I based my recipe on an old favorite, Lemon Cupcakes with Citrus Icing, in Rodale’s Flat Belly Diet Cookbook.  However, my recipe for this assignment varies significantly from the Rodale recipe.  Basically, I replaced Safflower Oil with Avocado Oil, fat-free milk with grass-fed whole milk, and all of the lemon ingredients – juice, zest, and extract – with a puree of the juice and pulp of two medium sized golden kiwis.  

TASTE:  I recently discovered these kiwis and prefer them to very acidic green kiwis.  I find golden kiwis to be mellow with a mild acidic signature while still very high in vitamin C and many other nutrients. Lemon is a fine old flavor, but it’s so familiar – I wanted to try something new and golden kiwi provided an unexpected new flavor that was a delightful surprise.
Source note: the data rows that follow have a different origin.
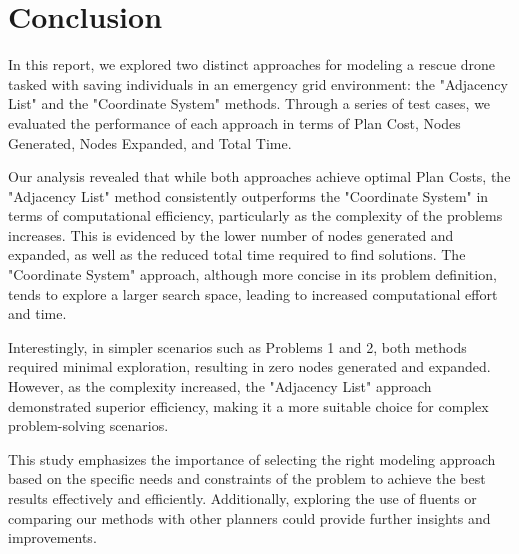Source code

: \documentclass{article}
\begin{document}
\newpage
\section{Conclusion}

In this report, we explored two distinct approaches for modeling a rescue drone tasked with saving individuals in an emergency grid environment: the "Adjacency List" and the "Coordinate System" methods. Through a series of test cases, we evaluated the performance of each approach in terms of Plan Cost, Nodes Generated, Nodes Expanded, and Total Time.

\vspace{1em}

Our analysis revealed that while both approaches achieve optimal Plan Costs, the "Adjacency List" method consistently outperforms the "Coordinate System" in terms of computational efficiency, particularly as the complexity of the problems increases. This is evidenced by the lower number of nodes generated and expanded, as well as the reduced total time required to find solutions. The "Coordinate System" approach, although more concise in its problem definition, tends to explore a larger search space, leading to increased computational effort and time.

\vspace{1em}

Interestingly, in simpler scenarios such as Problems 1 and 2, both methods required minimal exploration, resulting in zero nodes generated and expanded. However, as the complexity increased, the "Adjacency List" approach demonstrated superior efficiency, making it a more suitable choice for complex problem-solving scenarios.

\vspace{1em}

This study emphasizes the importance of selecting the right modeling approach based on the specific needs and constraints of the problem to achieve the best results effectively and efficiently. Additionally, exploring the use of fluents or comparing our methods with other planners could provide further insights and improvements.
\end{document}
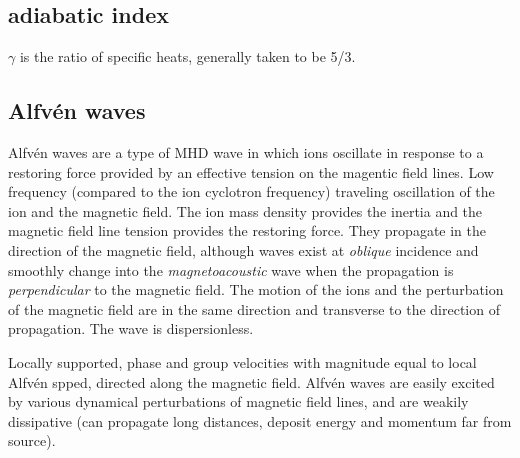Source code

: \documentclass{article}
\begin{document}
\subsection{adiabatic index}
$\gamma$ is the ratio of specific heats, generally taken to be 5/3.

\subsection{Alfv\'en waves}
Alfv\'en waves are a type of MHD wave in which ions oscillate in response to a
restoring force provided by an effective tension on the magentic field lines.
Low frequency (compared to the ion cyclotron frequency) traveling
oscillation of the ion and the magnetic field. The ion mass
density provides the inertia and the magnetic field line
tension provides the restoring force.
They propagate in the direction of the magnetic field, although waves exist
at \emph{oblique} incidence and smoothly change into the \emph{magnetoacoustic}
wave when the propagation is \emph{perpendicular} to the magnetic field.
The motion of the ions and the perturbation of the magnetic
field are in the same direction and transverse to the direction of
propagation. The wave is dispersionless.

Locally supported, phase and group velocities with magnitude equal to
local Alfv\'en spped, directed along the magnetic field.
Alfv\'en waves are easily excited by various dynamical perturbations of
magnetic field lines, and are
weakily dissipative (can propagate long distances, deposit energy
and momentum far from source).
\end{document}
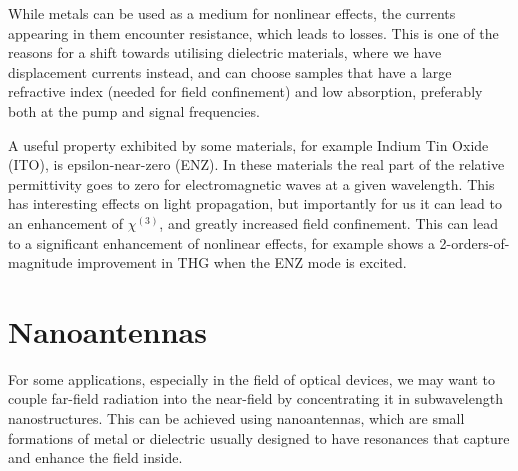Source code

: \documentclass[12pt,a4paper]{article}
\begin{document}
While metals can be used as a medium for nonlinear effects, the currents appearing in them encounter resistance, which leads to losses. This is one of the reasons for a shift towards  utilising dielectric materials, where we have displacement currents instead\cite{krasnokAlldielectricOpticalNanoantennas2012,vandegroepDesigningDielectricResonators2013}, and can choose samples that have a large refractive index (needed for field confinement) and low absorption, preferably both at the pump and signal frequencies.

A useful property exhibited by some materials, for example Indium Tin Oxide (ITO), is epsilon-near-zero (ENZ). In these materials the real part of the relative permittivity goes to zero for electromagnetic waves at a given wavelength. This has interesting effects on light propagation, but importantly for us it can lead to an enhancement of $\chi^{(3)}$, and greatly increased field confinement\cite{reshefNonlinearOpticalEffects2019}. This can lead to a significant enhancement of nonlinear effects, for example \cite{lukEnhancedThirdHarmonic2015a} shows a 2-orders-of-magnitude improvement in THG when the ENZ mode is excited.

\section{Nanoantennas}
For some applications, especially in the field of optical devices,
we may want to couple far-field radiation into the near-field by concentrating it in subwavelength nanostructures. This can be achieved using nanoantennas, which are small formations of metal or dielectric usually designed to have resonances that capture and enhance the field inside\cite{krasnokAlldielectricOpticalNanoantennas2012}.
\end{document}
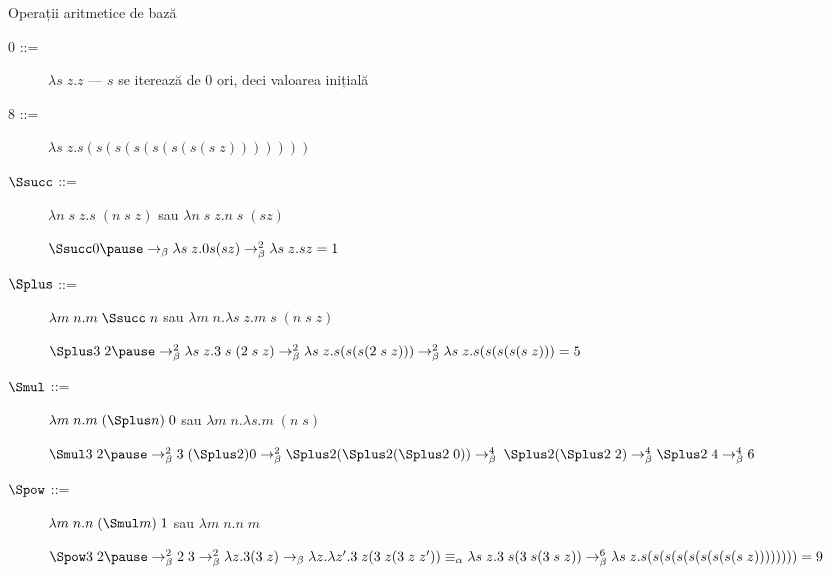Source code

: \documentclass[xcolor=pdftex,romanian,colorlinks]{beamer}
\begin{document}
\begin{frame}{Operații aritmetice de bază}
\begin{description}
  \item[0 ::=] $\lambda s\; z. z$
      --- $s$ se iterează de 0 ori, deci valoarea inițială
  \item[8 ::=] $\lambda s\; z. s (s (s (s (s (s (s (s\; z)))))))$
  \item[$\Ssucc$ ::=] $\lambda n\; s\; z.s\; (n\; s\; z)$ sau  $\lambda n\; s\; z.n\; s\; (s z)$
    
  $\Ssucc 0 \pause \rightarrow_\beta \lambda s\; z.0 s (s z) \rightarrow^2_\beta
    \lambda s\; z. s z
    = 1
  $
  \item[$\Splus$ ::=] $\lambda m\; n. m\; \Ssucc\; n$ sau $\lambda m\; n.\lambda s\; z.m\; s\; (n\; s\; z)$

  $\Splus 3\; 2 \pause \rightarrow^2_\beta \lambda s\; z.3\; s\; (2\; s\; z) \rightarrow^2_\beta \lambda s\; z. s (s (s (2\; s\; z))) \rightarrow^2_\beta
    \lambda s\; z. s (s (s (s (s\; z)))
    = 5
    $
  \item[$\Smul$ ::=] $\lambda m\; n. m\; (\Splus n)\; 0$ sau $\lambda m\; n.\lambda s.m\; (n\; s)$

  $\Smul 3\; 2 \pause \rightarrow^2_\beta 3\; (\Splus 2) 0 \rightarrow^2_\beta
    \Splus 2 (\Splus 2 (\Splus 2\; 0)) \rightarrow^4_\beta$ 
    $\Splus 2 (\Splus 2\; 2)  \rightarrow^4_\beta
     \Splus 2\; 4  \rightarrow^4_\beta 6$

  \item[$\Spow$ ::=] $\lambda m\; n. n\; (\Smul m)\; 1$ sau $\lambda m\; n.n\; m$

  $\Spow 3\; 2 \pause \rightarrow^2_\beta 2\; 3 \rightarrow^2_\beta
    \lambda z.3 (3\; z) \rightarrow_\beta
     \lambda z.\lambda z'.3\; z (3\; z (3\; z\; z')) \equiv_\alpha
     \lambda s\; z.3\; s (3\; s (3\; s\; z)) \rightarrow^6_\beta
     \lambda s\; z.s ( s ( s (s ( s ( s (s (s (s \; z))))))))
     = 9
  $
\end{description}
\end{frame}
\end{document}
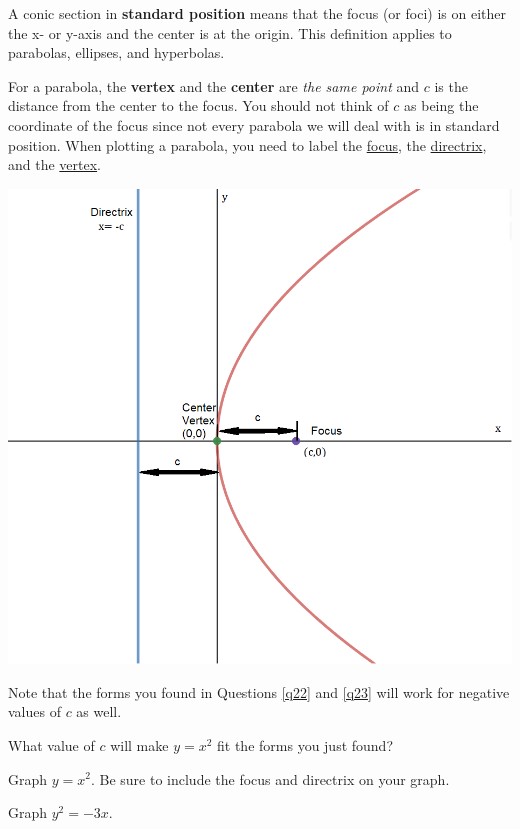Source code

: \begin{info} A conic section in \textbf{standard position} means that the focus (or foci) is on either the x- or y-axis and the center is at the origin. This definition applies to parabolas, ellipses, and hyperbolas.

For a parabola, the \textbf{vertex} and the \textbf{center} are \emph{the same point} and $c$ is the distance from the center to the focus. You should not think of $c$ as being the coordinate of the focus since not every parabola we will deal with is in standard position. When plotting a parabola, you need to label the \underline{focus}, the \underline{directrix}, and the \underline{vertex}.

\begin{center} \includegraphics[scale=.4]{parabolasp3.png} \end{center}

Note that the forms you found in Questions \ref{q22} and \ref{q23} will work for negative values of $c$ as well.
\end{info}

\bq
\be
\item What value of $c$ will make $y=x^2$ fit the forms you just found?
\item Graph $y=x^2$. Be sure to include the focus and directrix on your graph.
\ee
\eq

\question Graph $y^2=-3x$.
FLAVOR, AROMA & TEXTURE:  The cake’s flavor is mildly sweet without the acidic “burn” of sharply citrus fruits.  Near the end of baking, the aroma is lightly sweet and fragrant. Delightful really.

I found the texture to be light and moist with a firm, fresh, and tender mouthfeel.  The thin slice of kiwi atop each piece of cake provides a bit of freshness to help counter the sweetness of the cake.  Blueberries are weakly acidic so they contrast nicely with the kiwi while still providing a burst of tartness that also helps balance the sweetness of the cake.

In Process
Golden Kiwi Snack Cake – Finished Product

Visually, I like the dark blue color of the blueberries against the white powdered sugar.  I decided to use powdered sugar after seeing the cakes in the lesson with this “frosting.”  I’ve not done that before and I expected it to be very sweet.  I was pleasantly surprised that it was not too sweet and complemented the lightness of the cake.  A glaze, such as the citrus glaze in the original recipe, would have been too heavy and too sweet here.  

The most frustrating part of this assignment was taking cool photos only to realize that my name was not in the photo or the card was there but my name was not visible.  DRAT.  I had to retake so many photos.  

NOTE:  In the photo of the finished product, there is a stemmed blueberry on the raised piece of cake.  Of course, I would remove the stem before serving it to someone – and in fact removed it before I ate this piece – but I liked it for the photo so I left it.